— Brief —
Below are the records. Retype exactly the lines between the lines holding "上边的问题出现的原因是因为在" and "但是如果是一个热点表，上边的", inclusive.

====== Provided entries ======

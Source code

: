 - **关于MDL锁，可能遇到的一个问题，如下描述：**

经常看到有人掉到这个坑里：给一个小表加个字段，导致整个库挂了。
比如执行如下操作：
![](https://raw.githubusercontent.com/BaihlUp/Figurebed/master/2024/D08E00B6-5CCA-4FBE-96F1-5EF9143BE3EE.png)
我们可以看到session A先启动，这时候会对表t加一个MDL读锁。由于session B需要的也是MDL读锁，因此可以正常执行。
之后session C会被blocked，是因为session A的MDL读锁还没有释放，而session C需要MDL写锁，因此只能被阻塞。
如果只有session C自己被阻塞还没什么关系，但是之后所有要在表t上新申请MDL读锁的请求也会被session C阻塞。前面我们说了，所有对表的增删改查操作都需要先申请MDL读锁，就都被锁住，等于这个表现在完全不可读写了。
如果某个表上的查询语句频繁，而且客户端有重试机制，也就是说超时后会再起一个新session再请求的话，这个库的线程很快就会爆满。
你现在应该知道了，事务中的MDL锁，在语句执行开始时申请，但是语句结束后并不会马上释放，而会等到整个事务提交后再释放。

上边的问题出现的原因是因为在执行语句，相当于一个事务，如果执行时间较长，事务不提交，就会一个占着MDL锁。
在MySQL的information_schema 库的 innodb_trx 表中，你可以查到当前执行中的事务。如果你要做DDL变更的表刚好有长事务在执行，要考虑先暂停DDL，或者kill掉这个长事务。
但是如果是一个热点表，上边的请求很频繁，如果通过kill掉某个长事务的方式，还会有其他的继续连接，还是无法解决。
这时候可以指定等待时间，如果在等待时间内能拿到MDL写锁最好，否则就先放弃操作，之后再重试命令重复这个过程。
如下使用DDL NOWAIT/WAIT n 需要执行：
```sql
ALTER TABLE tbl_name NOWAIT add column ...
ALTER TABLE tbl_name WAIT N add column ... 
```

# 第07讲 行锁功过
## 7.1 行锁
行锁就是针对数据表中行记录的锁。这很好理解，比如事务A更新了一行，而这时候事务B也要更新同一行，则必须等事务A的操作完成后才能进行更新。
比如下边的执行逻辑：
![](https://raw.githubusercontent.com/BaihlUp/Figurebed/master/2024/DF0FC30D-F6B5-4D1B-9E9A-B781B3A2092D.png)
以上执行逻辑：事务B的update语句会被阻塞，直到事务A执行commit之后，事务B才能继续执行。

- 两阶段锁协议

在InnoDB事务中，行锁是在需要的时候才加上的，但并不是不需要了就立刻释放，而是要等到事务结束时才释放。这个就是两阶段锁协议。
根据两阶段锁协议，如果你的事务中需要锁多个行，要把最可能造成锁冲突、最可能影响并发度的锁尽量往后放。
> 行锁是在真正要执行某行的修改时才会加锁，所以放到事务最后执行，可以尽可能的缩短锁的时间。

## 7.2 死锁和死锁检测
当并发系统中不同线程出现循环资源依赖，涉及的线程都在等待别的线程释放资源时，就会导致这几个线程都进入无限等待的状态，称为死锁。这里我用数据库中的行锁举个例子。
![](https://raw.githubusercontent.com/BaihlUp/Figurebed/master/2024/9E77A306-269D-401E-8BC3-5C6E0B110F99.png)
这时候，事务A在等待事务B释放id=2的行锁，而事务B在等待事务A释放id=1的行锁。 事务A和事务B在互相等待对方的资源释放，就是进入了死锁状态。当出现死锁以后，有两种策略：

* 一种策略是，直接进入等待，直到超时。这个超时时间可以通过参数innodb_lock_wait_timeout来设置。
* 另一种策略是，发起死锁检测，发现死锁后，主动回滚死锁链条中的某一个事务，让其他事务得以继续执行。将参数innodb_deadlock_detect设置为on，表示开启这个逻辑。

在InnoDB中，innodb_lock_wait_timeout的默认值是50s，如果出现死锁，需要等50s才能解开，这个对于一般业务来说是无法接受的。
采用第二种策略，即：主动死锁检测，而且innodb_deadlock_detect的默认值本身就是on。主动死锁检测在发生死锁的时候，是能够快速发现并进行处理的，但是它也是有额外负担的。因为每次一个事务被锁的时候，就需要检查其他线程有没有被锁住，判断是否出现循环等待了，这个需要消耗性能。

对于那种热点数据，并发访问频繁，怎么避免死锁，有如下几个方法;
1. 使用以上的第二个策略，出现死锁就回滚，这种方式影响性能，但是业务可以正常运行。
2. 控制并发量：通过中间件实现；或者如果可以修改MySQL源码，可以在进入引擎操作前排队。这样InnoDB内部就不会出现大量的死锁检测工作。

======

— Result below —
上边的问题出现的原因是因为在执行语句，相当于一个事务，如果执行时间较长，事务不提交，就会一个占着MDL锁。
在MySQL的information_schema 库的 innodb_trx 表中，你可以查到当前执行中的事务。如果你要做DDL变更的表刚好有长事务在执行，要考虑先暂停DDL，或者kill掉这个长事务。
但是如果是一个热点表，上边的请求很频繁，如果通过kill掉某个长事务的方式，还会有其他的继续连接，还是无法解决。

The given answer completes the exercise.